- Material for this task
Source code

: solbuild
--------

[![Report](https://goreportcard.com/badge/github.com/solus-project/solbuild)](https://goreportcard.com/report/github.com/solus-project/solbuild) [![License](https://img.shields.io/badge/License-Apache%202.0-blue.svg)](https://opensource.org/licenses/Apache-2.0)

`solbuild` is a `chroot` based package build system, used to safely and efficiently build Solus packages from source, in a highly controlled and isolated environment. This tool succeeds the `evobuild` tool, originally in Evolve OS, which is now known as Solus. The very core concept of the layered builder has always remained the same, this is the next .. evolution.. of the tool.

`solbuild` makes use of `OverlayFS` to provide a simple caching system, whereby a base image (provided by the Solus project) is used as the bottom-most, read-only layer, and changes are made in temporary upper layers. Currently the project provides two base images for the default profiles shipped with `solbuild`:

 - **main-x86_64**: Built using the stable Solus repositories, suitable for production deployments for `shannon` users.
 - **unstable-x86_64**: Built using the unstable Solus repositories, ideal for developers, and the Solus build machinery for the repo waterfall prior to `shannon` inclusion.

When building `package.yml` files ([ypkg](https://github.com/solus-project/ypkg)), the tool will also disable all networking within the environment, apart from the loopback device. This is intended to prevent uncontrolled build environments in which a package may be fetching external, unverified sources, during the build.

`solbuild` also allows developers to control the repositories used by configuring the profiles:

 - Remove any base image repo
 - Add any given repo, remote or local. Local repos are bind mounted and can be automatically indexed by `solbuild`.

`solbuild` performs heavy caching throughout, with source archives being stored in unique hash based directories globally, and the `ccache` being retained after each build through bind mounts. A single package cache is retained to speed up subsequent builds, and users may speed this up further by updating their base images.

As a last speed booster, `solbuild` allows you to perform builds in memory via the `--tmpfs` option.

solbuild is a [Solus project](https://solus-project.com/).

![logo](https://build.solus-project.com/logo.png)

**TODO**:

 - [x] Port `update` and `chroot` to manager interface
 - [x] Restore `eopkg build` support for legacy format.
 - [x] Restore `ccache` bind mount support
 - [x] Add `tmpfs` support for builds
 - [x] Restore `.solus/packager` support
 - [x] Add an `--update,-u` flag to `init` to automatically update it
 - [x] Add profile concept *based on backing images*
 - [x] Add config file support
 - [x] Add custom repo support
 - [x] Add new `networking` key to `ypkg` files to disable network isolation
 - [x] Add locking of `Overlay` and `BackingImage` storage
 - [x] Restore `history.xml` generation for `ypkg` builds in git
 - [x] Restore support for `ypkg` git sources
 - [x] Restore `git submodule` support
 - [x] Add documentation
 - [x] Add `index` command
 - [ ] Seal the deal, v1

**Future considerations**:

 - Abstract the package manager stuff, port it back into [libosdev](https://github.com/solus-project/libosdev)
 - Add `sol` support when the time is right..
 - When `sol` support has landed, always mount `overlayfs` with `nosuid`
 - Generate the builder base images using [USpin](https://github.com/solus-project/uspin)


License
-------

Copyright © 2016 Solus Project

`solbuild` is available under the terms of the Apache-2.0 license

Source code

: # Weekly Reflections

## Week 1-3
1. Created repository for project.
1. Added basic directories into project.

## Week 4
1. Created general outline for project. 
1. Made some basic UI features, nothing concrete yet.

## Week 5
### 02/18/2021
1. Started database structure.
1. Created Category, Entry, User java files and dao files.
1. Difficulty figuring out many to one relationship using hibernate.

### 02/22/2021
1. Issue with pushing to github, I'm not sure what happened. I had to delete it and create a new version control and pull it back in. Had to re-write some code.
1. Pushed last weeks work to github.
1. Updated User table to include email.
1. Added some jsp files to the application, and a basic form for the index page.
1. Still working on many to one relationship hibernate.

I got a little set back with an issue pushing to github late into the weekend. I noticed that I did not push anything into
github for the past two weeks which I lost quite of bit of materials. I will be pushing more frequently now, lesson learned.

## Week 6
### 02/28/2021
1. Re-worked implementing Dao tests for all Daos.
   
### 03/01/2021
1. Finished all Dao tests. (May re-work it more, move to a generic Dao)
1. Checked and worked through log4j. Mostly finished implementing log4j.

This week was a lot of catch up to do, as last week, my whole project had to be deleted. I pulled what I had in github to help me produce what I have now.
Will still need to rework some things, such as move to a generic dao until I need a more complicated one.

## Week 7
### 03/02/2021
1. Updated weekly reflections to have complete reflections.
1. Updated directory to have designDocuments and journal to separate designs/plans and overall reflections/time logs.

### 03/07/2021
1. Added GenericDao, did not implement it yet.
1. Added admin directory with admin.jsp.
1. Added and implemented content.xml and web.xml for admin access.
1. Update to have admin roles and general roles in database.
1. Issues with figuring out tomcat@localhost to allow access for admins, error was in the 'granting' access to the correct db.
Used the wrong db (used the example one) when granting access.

- Your goal
In the listing above, find the line containing "- [x] Add new" and the line containing "1. Created general outline for project.", then quote both, plus every line between them, exactly as written.

- Result for this exercise
 - [x] Add new `networking` key to `ypkg` files to disable network isolation
 - [x] Add locking of `Overlay` and `BackingImage` storage
 - [x] Restore `history.xml` generation for `ypkg` builds in git
 - [x] Restore support for `ypkg` git sources
 - [x] Restore `git submodule` support
 - [x] Add documentation
 - [x] Add `index` command
 - [ ] Seal the deal, v1

**Future considerations**:

 - Abstract the package manager stuff, port it back into [libosdev](https://github.com/solus-project/libosdev)
 - Add `sol` support when the time is right..
 - When `sol` support has landed, always mount `overlayfs` with `nosuid`
 - Generate the builder base images using [USpin](https://github.com/solus-project/uspin)


License
-------

Copyright © 2016 Solus Project

`solbuild` is available under the terms of the Apache-2.0 license

Source code

: # Weekly Reflections

## Week 1-3
1. Created repository for project.
1. Added basic directories into project.

## Week 4
1. Created general outline for project. 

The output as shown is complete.